11. The learned Counsel for the claimant-respondents has urged that no error has been committed by the Tribunal in assessing the evidence adduced by the parties. He submitted that the driver, who had been driving the Roadways bus, did not enter the witness-box. The conductor, who sits on the rear seat in the bus was not expected to have seen the events preceding to the accident, therefore, his evidence is of no value and the only evidence left was that of eye-witness, Shri Virendra Kumar PW2, who had specifically stated that it was the rash and negligent driving of the Roadways bus driver that the accident took place.

12. On a perusal of the judgment and considering the arguments advanced by the parties' Counsel and the evidence referred to by them, we find no infirmity in the appreciation of evidence by the learned Tribunal and no good reason to interfere with the finding recorded by it on the point of rash and negligent driving by the bus driver.

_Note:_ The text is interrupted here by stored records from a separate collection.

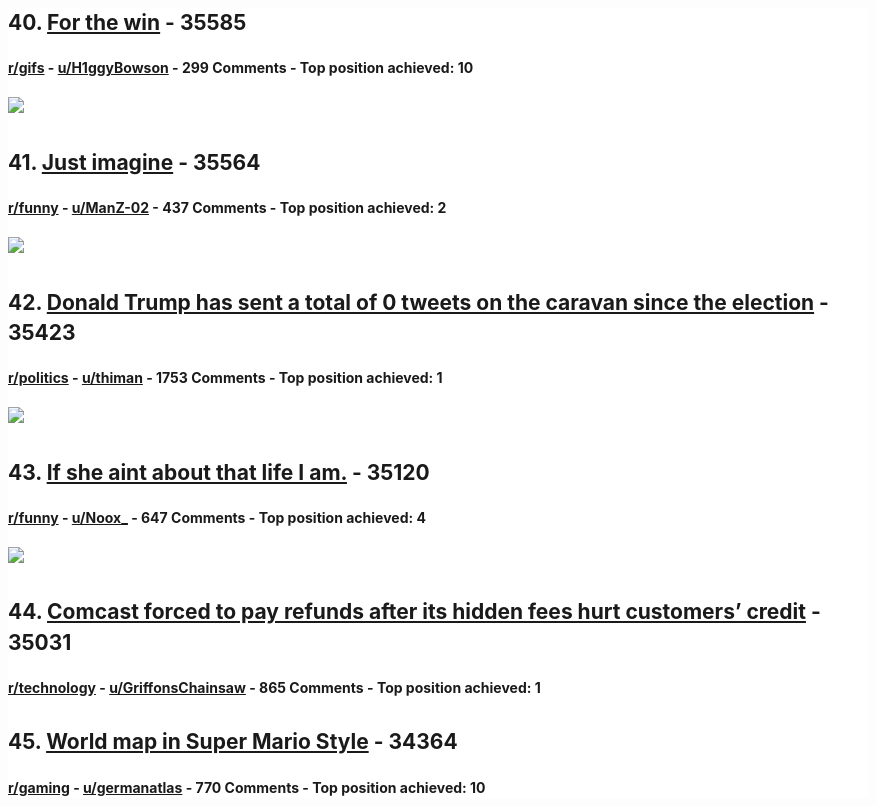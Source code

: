 ## 40. [For the win](http://reddit.com/r/gifs/comments/9x1xbq/for_the_win/) - 35585
#### [r/gifs](http://reddit.com/r/gifs) - [u/H1ggyBowson](http://reddit.com/u/H1ggyBowson) - 299 Comments - Top position achieved: 10

<a href="https://i.imgur.com/gHvlS2t.gifv"><img src="https://b.thumbs.redditmedia.com/zWMnjmnmiSnf0bVHztbu4yPpcraiwR1tYOF_qJfSFOg.jpg"></img></a>

## 41. [Just imagine](http://reddit.com/r/funny/comments/9x1uih/just_imagine/) - 35564
#### [r/funny](http://reddit.com/r/funny) - [u/ManZ-02](http://reddit.com/u/ManZ-02) - 437 Comments - Top position achieved: 2

<a href="https://i.redd.it/33r71cfbuby11.jpg"><img src="https://a.thumbs.redditmedia.com/m1e-p7X5koq2CYMJWq2v-qa1cEjLTRXlM4Tirjq7lN0.jpg"></img></a>

## 42. [Donald Trump has sent a total of 0 tweets on the caravan since the election](http://reddit.com/r/politics/comments/9x132h/donald_trump_has_sent_a_total_of_0_tweets_on_the/) - 35423
#### [r/politics](http://reddit.com/r/politics) - [u/thiman](http://reddit.com/u/thiman) - 1753 Comments - Top position achieved: 1

<a href="https://www.cnn.com/2018/11/14/politics/donald-trump-caravan/index.html?utm_source=twCNN&amp;utm_medium=social&amp;utm_content=2018-11-14T15%3A30%3A03&amp;utm_term=image"><img src="https://a.thumbs.redditmedia.com/LMReP3OoF50D-D4R81l6QVTmz7MbRmSwNjInVOrlcQ0.jpg"></img></a>

## 43. [If she aint about that life I am.](http://reddit.com/r/funny/comments/9x3lkt/if_she_aint_about_that_life_i_am/) - 35120
#### [r/funny](http://reddit.com/r/funny) - [u/Noox_](http://reddit.com/u/Noox_) - 647 Comments - Top position achieved: 4

<a href="https://i.redd.it/n94fpizascy11.jpg"><img src="https://b.thumbs.redditmedia.com/nNl8chAiRH6hxx7WMcnboSBlNdFcor8brUBceLdiCzs.jpg"></img></a>

## 44. [Comcast forced to pay refunds after its hidden fees hurt customers’ credit](http://reddit.com/r/technology/comments/9x2d42/comcast_forced_to_pay_refunds_after_its_hidden/) - 35031
#### [r/technology](http://reddit.com/r/technology) - [u/GriffonsChainsaw](http://reddit.com/u/GriffonsChainsaw) - 865 Comments - Top position achieved: 1

## 45. [World map in Super Mario Style](http://reddit.com/r/gaming/comments/9x0xt2/world_map_in_super_mario_style/) - 34364
#### [r/gaming](http://reddit.com/r/gaming) - [u/germanatlas](http://reddit.com/u/germanatlas) - 770 Comments - Top position achieved: 10
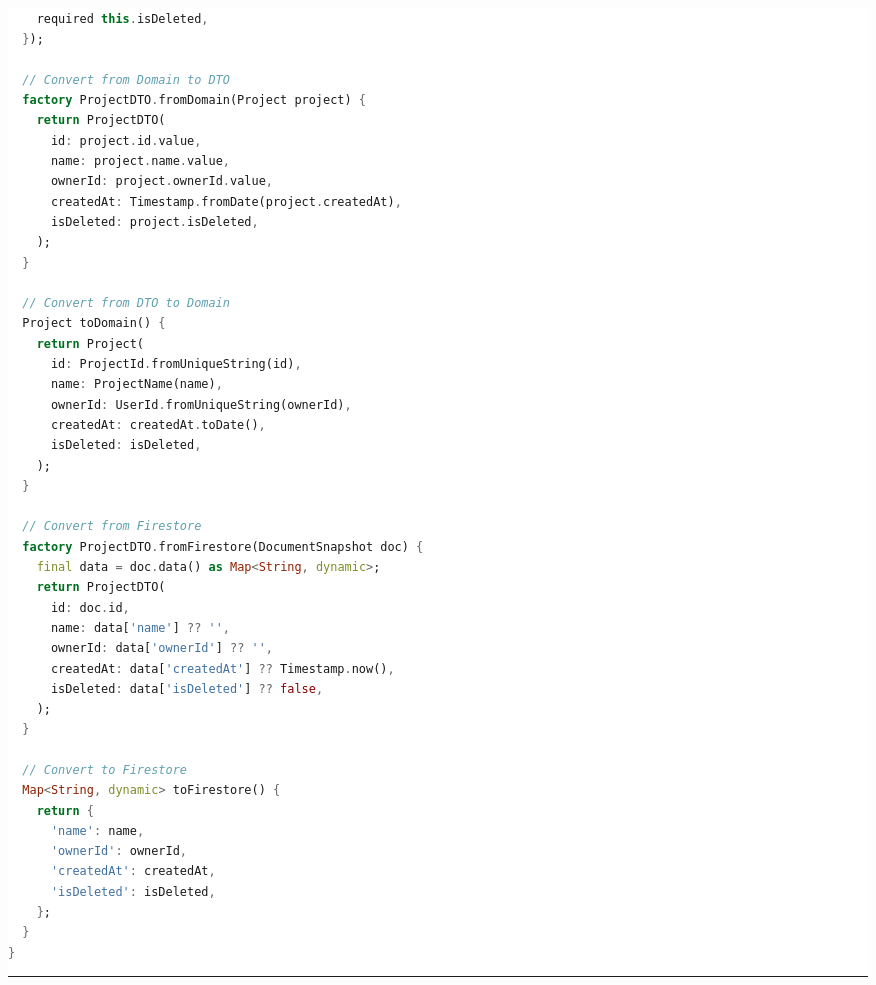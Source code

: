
 ```dart
    required this.isDeleted,
  });
  
  // Convert from Domain to DTO
  factory ProjectDTO.fromDomain(Project project) {
    return ProjectDTO(
      id: project.id.value,
      name: project.name.value,
      ownerId: project.ownerId.value,
      createdAt: Timestamp.fromDate(project.createdAt),
      isDeleted: project.isDeleted,
    );
  }
  
  // Convert from DTO to Domain
  Project toDomain() {
    return Project(
      id: ProjectId.fromUniqueString(id),
      name: ProjectName(name),
      ownerId: UserId.fromUniqueString(ownerId),
      createdAt: createdAt.toDate(),
      isDeleted: isDeleted,
    );
  }
  
  // Convert from Firestore
  factory ProjectDTO.fromFirestore(DocumentSnapshot doc) {
    final data = doc.data() as Map<String, dynamic>;
    return ProjectDTO(
      id: doc.id,
      name: data['name'] ?? '',
      ownerId: data['ownerId'] ?? '',
      createdAt: data['createdAt'] ?? Timestamp.now(),
      isDeleted: data['isDeleted'] ?? false,
    );
  }
  
  // Convert to Firestore
  Map<String, dynamic> toFirestore() {
    return {
      'name': name,
      'ownerId': ownerId,
      'createdAt': createdAt,
      'isDeleted': isDeleted,
    };
  }
}
```

---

13. In this view of the matter, when we have confirmed the finding recorded by the Tribunal regarding the accident having taken place due to rash and negligent driving of the bus driver, the liability to pay compensation lies on the appellant alone and the Insurance Company which insured the Swaraj Mazda vehicle was in no way liable for any compensation. The question of the applicability of the case laws cited by the learned Counsel for the Insurance Company does not arise at all.

14. The learned Counsel for the appellant did not dispute the quantum of compensation awarded by the Tribunal, which in our opinion, cannot by any stretch of imagination, be said to be on higher side if not on the lower side.

15. No other point was urged or pressed. This appeal is, therefore, devoid of any merit. It is accordingly dismissed. The appellant shall deposit the rest of the amount with the Tribunal within six weeks after adjusting the amount already deposited by it either in the Tribunal or in this Court. The amount so deposited shall be released in favour of the claimant-respondents without any unreasonable delay.